● Requirement:
Every line in the entries that holds "userList" should be identified and copied.

Source texts of formatted documents:
# # #

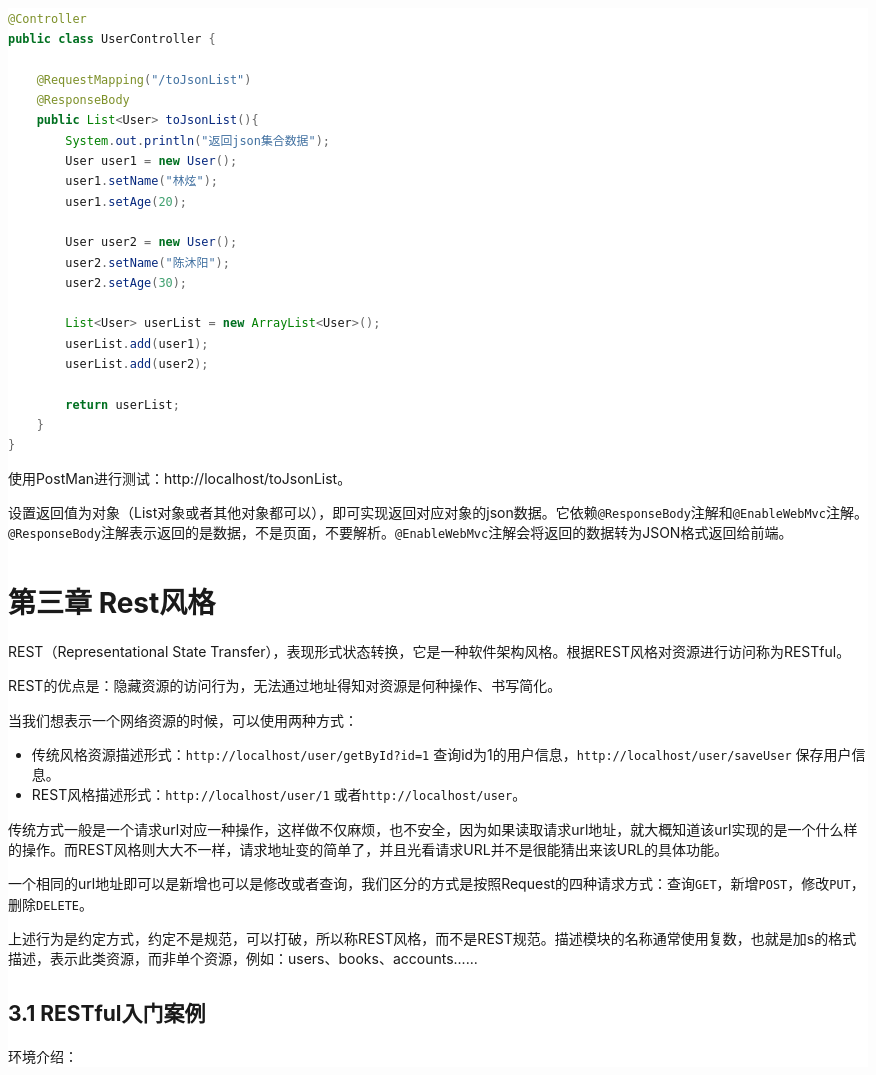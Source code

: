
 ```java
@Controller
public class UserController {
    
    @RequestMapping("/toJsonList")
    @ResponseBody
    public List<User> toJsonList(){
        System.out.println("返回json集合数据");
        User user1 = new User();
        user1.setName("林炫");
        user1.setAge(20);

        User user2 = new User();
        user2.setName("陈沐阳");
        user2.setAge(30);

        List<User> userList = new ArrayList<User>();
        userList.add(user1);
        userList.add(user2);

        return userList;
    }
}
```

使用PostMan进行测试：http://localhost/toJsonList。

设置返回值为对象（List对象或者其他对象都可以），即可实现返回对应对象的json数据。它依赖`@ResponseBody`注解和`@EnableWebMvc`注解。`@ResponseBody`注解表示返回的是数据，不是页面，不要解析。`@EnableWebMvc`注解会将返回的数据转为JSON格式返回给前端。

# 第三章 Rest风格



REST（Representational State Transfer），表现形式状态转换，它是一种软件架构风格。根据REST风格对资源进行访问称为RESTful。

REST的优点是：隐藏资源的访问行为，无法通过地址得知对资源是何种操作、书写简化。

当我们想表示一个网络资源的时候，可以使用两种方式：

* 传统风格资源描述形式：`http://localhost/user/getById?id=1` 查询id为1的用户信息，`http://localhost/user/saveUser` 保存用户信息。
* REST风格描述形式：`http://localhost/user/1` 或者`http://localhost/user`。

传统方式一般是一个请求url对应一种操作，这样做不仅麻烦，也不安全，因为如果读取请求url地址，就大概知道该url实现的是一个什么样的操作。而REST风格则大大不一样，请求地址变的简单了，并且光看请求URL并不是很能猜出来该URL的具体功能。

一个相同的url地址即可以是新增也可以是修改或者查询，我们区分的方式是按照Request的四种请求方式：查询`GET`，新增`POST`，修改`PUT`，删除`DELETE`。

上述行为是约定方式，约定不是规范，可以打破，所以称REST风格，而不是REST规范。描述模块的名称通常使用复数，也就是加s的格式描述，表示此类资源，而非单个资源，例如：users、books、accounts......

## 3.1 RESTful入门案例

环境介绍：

# # #

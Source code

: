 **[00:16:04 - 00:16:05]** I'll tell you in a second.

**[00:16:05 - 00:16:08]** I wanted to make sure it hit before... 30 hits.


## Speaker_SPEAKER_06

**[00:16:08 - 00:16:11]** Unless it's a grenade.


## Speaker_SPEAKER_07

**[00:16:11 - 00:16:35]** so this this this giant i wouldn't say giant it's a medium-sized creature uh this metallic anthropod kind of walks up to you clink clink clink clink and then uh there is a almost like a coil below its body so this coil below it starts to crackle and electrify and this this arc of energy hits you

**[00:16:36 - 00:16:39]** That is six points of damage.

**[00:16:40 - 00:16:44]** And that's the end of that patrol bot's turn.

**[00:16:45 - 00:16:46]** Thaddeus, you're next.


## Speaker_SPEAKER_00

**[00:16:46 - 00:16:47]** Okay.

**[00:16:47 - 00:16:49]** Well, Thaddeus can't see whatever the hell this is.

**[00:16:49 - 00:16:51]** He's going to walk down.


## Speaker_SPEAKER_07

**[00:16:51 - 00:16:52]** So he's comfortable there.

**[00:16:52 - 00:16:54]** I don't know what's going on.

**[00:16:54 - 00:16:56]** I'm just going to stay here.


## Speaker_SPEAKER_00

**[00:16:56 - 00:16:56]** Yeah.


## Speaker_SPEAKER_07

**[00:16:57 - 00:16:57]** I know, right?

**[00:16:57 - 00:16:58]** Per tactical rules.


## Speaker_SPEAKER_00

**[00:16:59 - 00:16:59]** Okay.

# # #

● Answer space:
        List<User> userList = new ArrayList<User>();
        userList.add(user1);
        userList.add(user2);
        return userList;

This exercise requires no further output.